**What needs to be done:**
Produce an exact copy of the first line of the data below and each line after it, please, up to and including the one with "<h1>개발목적</h1>".

Dataset records:
%%

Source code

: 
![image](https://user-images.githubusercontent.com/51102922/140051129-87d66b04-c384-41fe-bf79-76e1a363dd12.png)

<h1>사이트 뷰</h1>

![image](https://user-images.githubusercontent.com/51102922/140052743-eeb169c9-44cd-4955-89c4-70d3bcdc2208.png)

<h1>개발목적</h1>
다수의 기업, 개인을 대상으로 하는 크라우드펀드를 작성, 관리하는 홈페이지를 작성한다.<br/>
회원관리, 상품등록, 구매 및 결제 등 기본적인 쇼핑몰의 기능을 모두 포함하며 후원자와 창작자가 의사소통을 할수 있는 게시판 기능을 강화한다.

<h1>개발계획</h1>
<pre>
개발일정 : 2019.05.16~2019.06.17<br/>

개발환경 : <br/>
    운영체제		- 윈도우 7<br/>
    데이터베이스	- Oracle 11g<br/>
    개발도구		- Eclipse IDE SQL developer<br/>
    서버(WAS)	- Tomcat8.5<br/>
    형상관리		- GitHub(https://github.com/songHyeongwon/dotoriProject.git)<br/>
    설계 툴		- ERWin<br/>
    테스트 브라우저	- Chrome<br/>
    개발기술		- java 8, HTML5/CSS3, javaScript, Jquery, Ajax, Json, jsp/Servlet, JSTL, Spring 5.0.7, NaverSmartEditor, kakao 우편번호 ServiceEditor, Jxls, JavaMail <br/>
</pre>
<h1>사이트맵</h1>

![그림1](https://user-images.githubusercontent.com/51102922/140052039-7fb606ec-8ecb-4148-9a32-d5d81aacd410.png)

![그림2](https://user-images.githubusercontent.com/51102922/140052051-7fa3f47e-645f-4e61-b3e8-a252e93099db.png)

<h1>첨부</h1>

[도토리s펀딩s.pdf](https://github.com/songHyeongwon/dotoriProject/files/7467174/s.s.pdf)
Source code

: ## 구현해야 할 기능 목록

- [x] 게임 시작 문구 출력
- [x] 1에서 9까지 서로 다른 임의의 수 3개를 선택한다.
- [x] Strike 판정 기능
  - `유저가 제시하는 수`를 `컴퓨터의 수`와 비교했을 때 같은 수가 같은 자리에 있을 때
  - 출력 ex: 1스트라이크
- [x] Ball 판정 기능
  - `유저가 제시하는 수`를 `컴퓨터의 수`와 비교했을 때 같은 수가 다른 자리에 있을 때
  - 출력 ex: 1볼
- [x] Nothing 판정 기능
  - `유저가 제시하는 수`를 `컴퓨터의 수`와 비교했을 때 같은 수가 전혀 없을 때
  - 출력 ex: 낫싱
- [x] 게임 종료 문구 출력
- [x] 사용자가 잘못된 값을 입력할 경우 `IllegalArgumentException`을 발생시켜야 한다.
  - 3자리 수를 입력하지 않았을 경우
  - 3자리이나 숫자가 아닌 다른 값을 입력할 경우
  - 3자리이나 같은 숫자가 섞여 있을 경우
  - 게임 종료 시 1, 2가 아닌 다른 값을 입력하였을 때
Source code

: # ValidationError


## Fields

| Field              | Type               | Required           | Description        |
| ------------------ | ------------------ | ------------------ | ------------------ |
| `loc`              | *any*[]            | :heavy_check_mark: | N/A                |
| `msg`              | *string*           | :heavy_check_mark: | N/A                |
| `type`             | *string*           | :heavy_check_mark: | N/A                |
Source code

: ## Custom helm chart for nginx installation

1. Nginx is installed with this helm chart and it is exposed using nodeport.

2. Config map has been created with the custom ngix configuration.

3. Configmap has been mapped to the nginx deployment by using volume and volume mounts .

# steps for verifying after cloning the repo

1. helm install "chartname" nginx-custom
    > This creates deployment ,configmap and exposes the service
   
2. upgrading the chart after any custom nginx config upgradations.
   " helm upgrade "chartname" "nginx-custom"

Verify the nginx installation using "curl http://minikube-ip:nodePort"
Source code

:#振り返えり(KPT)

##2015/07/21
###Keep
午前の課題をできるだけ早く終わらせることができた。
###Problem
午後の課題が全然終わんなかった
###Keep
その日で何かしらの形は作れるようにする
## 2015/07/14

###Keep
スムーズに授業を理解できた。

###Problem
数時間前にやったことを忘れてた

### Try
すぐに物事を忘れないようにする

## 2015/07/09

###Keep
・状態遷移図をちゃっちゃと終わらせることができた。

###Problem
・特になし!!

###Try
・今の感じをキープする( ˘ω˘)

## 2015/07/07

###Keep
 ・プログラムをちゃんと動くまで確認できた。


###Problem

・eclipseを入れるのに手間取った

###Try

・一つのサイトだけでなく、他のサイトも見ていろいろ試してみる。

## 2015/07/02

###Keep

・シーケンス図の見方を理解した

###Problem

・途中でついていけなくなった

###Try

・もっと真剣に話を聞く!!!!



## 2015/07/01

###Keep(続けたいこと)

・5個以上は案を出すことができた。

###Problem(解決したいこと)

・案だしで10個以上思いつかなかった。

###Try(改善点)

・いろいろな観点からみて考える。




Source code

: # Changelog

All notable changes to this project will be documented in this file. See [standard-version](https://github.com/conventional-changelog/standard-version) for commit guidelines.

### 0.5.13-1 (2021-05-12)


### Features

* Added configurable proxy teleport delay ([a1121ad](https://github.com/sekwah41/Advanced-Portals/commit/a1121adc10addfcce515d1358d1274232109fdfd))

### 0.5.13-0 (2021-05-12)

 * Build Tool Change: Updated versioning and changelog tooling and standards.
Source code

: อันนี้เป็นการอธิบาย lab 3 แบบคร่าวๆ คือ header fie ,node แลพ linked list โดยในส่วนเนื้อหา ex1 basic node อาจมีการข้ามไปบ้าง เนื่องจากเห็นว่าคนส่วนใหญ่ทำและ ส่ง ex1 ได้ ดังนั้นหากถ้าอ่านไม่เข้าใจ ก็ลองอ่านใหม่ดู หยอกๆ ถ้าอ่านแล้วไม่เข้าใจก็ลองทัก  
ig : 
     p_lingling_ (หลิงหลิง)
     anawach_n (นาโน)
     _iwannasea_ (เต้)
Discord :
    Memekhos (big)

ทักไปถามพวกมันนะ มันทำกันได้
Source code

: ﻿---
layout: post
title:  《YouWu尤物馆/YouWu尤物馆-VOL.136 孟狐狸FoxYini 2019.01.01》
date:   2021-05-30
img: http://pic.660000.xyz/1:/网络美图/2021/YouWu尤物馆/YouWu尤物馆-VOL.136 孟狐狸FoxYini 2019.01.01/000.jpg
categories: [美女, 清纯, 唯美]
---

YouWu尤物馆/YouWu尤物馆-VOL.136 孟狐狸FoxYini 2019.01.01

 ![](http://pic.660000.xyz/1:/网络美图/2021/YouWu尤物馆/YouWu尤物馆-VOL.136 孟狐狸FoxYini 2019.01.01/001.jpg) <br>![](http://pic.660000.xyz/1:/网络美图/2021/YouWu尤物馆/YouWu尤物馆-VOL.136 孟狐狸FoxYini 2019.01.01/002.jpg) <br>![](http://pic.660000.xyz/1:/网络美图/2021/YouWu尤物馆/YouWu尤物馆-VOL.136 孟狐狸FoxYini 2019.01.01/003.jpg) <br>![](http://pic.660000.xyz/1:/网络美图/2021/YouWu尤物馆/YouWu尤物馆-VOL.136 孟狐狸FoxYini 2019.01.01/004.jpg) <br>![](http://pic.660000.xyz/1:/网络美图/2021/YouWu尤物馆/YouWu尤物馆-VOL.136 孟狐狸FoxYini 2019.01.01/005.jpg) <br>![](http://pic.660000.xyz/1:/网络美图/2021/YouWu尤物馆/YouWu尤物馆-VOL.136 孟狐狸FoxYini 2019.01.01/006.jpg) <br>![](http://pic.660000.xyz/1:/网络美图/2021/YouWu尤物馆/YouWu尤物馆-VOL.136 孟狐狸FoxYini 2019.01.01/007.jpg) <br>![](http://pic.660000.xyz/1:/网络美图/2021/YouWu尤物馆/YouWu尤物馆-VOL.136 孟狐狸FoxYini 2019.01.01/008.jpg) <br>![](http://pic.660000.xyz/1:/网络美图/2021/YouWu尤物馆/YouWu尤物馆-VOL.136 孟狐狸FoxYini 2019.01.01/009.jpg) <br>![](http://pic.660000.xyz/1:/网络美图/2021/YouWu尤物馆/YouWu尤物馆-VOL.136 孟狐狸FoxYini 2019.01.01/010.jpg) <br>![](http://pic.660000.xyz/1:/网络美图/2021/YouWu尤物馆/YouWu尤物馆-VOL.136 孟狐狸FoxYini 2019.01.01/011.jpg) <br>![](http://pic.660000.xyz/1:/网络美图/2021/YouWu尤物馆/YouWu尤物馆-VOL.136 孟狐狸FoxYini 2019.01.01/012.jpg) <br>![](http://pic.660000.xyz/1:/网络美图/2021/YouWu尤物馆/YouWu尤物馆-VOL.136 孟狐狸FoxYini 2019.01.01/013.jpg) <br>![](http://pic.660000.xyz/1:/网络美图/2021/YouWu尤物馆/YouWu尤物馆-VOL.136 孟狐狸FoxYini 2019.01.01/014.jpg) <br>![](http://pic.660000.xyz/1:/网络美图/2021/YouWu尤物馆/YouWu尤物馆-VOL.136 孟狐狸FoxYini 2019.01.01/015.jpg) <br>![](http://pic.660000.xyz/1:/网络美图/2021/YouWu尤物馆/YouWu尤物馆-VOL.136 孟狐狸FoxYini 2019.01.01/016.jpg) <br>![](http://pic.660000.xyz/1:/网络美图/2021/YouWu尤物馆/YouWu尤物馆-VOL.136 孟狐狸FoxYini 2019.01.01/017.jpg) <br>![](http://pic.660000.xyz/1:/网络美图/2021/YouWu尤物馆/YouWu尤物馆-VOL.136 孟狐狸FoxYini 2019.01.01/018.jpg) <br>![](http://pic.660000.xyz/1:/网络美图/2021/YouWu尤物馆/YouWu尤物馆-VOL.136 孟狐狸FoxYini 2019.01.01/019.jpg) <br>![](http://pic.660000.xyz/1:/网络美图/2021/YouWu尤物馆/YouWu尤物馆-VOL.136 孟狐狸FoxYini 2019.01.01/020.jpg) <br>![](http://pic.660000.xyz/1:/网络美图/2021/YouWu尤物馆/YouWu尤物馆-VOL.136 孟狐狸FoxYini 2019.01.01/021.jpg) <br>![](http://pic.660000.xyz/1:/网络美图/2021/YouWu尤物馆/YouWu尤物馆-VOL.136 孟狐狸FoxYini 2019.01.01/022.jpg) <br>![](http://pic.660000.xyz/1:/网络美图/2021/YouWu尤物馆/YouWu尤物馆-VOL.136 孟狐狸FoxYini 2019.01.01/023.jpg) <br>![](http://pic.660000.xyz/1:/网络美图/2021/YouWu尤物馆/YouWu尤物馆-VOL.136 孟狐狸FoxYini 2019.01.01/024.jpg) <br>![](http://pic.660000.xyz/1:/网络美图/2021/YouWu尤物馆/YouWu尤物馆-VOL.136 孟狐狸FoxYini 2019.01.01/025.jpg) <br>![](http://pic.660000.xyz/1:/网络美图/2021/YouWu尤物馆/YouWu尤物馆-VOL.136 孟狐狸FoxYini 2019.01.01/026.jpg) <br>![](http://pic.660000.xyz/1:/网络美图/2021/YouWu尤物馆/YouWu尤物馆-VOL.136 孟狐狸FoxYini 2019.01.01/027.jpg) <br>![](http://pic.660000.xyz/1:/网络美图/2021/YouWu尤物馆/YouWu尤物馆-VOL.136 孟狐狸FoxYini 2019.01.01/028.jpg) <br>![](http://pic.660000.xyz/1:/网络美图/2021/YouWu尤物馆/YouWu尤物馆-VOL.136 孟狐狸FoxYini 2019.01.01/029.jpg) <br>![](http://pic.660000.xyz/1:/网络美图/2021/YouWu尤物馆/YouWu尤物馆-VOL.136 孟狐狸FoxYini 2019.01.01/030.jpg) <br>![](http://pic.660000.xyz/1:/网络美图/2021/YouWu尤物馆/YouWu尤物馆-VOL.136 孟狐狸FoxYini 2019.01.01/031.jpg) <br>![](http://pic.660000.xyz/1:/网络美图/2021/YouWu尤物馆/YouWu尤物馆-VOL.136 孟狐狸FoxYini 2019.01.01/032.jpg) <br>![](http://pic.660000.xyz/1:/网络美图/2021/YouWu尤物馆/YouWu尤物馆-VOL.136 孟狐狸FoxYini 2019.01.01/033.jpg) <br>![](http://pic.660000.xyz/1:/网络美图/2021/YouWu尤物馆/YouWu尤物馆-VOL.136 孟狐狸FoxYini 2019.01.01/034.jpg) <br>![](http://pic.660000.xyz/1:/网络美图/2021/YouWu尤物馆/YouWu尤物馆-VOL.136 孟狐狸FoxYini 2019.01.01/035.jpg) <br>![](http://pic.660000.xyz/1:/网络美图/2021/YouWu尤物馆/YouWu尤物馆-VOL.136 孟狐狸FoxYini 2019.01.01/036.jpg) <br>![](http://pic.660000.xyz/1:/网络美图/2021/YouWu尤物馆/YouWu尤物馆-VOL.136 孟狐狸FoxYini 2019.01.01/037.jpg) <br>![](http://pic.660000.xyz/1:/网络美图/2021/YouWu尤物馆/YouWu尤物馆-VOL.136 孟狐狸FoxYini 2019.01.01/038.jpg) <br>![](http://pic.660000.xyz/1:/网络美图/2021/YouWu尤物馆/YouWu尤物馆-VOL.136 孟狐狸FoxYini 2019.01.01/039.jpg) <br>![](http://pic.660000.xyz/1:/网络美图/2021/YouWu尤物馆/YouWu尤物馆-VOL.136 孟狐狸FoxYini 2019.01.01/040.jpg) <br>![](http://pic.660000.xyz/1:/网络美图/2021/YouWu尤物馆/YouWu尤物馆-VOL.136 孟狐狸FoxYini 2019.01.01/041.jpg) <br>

%%

**Answer section:**
Source code

: 
![image](https://user-images.githubusercontent.com/51102922/140051129-87d66b04-c384-41fe-bf79-76e1a363dd12.png)

<h1>사이트 뷰</h1>

![image](https://user-images.githubusercontent.com/51102922/140052743-eeb169c9-44cd-4955-89c4-70d3bcdc2208.png)

<h1>개발목적</h1>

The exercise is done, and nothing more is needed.